Тут они хором ка-ак… В какофонии трёх голосов отчетливо слышится: «Вот поэтому тут ездит столько дебилов», быстро стенографирую
«длит. курса 24 ч. 6 дн. экз. 2 ч. много деб. низк. треб». У Андрея голос высокий, чистый русский такой, даже удивительно, он маленьким приехал, у них обычно с русским плохо, а он ничё так, байлингуал.
— Я жаловаться не буду, принципиально. Наши ребята взяли моргиджи, купили дома, выучили своих детей в колледжах, вы спрашивали про зарплату — давайте я вам честно скажу. Девяносто.
— Ну какие девяносто! Бро, это в крайнем случае без вычета, девяносто! Брутто! Я лично сидел считал, там получается тринадцать в час, откуда там девяносто! Вычти проверку дважды в год, за которую мы
платим, вычти стоимость машины, а простую машину ты не возьмёшь, надо брать специальную, с перегородкой, четыре техосмотра ты на ней проходишь, через два года надо её менять, это не «Убер», где ты любуюмашину взял и работаешь…
— И GPS им пользоваться можно, а нам нельзя, нельзя вообще мобильник в машине, если по правилам. Это нам, жёлтым, нельзя, «Уберу» вообще всё можно, вот поэтому мы и бастуем.
— А вы все ездите по правилам?
— Га-айз! — высокий женский голос врывается в аудиополотно, как бы напоминая мне, что я могу отрывать, мешать своими вопросами, т.е. наглеть не надо и вообще стоит выяснить, насколько это в рамках их правил — сидеть с репортёрами на рации по нескольку часов в день.
— Ну девушка… Девушка… — Гидеон смеется, вслед за ним хихикает Артур, добавляя:
— С правилами всё очень относительно, часто нарушаем. Элементарно: не нарушишь — не проедешь. Встал на гидранте — негде, факин, встать, кроме как там, смотрю, уже чешет ко мне, улыбка до ушей хоть
завязочки пришей, факин коп, выписывает тикет. Сколько я в тех судах был, девушка. Сколько я тех судов потом выигрывал!
— Девушка, мы забыли, как вас зовут!
— Гайз! — громче и грубее кричит дама в рации, — кто возьмет 2809 Квинс Бульвар?

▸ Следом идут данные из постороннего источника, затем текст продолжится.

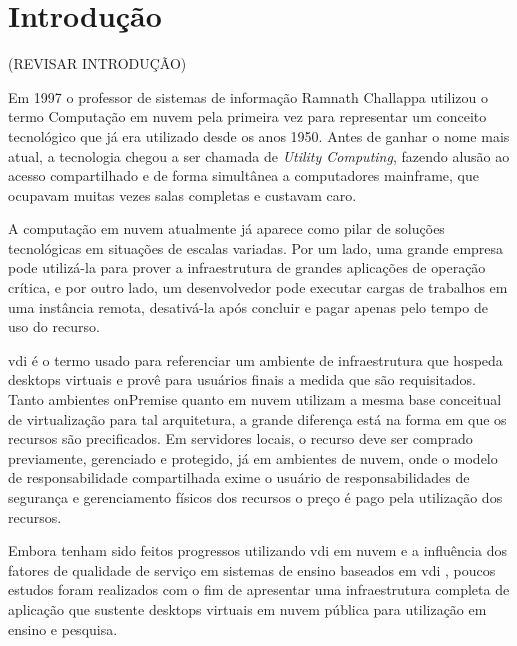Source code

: 
\chapter{Introdução}\label{cap:introducao}

(REVISAR INTRODUÇÃO)

Em 1997 o professor de sistemas de informação Ramnath Challappa utilizou o termo Computação em nuvem
pela primeira vez para representar um conceito tecnológico que já era utilizado desde os anos 1950.
Antes de ganhar o nome mais atual, a tecnologia chegou a ser chamada de \textit{Utility Computing},
fazendo alusão ao acesso compartilhado e de forma simultânea a computadores mainframe, que ocupavam
muitas vezes salas completas e custavam caro. \citep{dellcloud}

A computação em nuvem atualmente já aparece como pilar de soluções tecnológicas em situações de
escalas variadas. Por um lado, uma grande empresa pode utilizá-la para prover a infraestrutura de
grandes aplicações de operação crítica, e por outro lado, um desenvolvedor pode executar cargas de
trabalhos em uma instância remota, desativá-la após concluir e pagar apenas pelo tempo de uso do
recurso. \citep{taurioncloud}

\gls{vdi} é o termo usado para referenciar um ambiente de infraestrutura que hospeda \glspl{desktop}
virtuais e provê para usuários finais a medida que são requisitados. Tanto ambientes \gls{onPremise}
quanto em nuvem utilizam a mesma base conceitual de virtualização para tal arquitetura, a grande
diferença está na forma em que os recursos são precificados. Em servidores locais, o recurso deve
ser comprado previamente, gerenciado e protegido, já em ambientes de nuvem, onde o modelo de
responsabilidade compartilhada exime o usuário de responsabilidades de segurança e gerenciamento
físicos dos recursos o preço é pago pela utilização dos recursos. \citep{vmwarevdi}

Embora tenham sido feitos progressos utilizando \gls{vdi} em nuvem e a influência dos fatores de
qualidade de serviço em sistemas de ensino baseados em \gls{vdi} \citep{qoselearning}, poucos
estudos foram realizados com o fim de apresentar uma infraestrutura completa de aplicação que
sustente \glspl{desktop} virtuais em nuvem pública para utilização em ensino e pesquisa.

Пауза. Лезу в ящик стола за наушниками, это надолго, у меня плечо уже опухло от телефона, и ухо. То, что эта баба — частная служба, на которую все они работают параллельно, до меня доходит, как до жирафа.
— Ну… давайте я возьму, — говорит Артур.
Снова пауза.
— Гидеон, — спрашиваю робко в тишине, — а женщины среди вас
есть?
— О-ооо! — отвечает Гидеон, — ну были две, чёрной завистью… —
и замолчал вдруг.
— Да, мне тоже жаль, что я не женщина, — продолжает за него Андрей на своем хорошем русском, — она запаркуется, глазами сверкнёт,
улыбнётся, всё — пассажир её! А мы так, может, два часа улыбаться и… это… при вас можно матом ругаться?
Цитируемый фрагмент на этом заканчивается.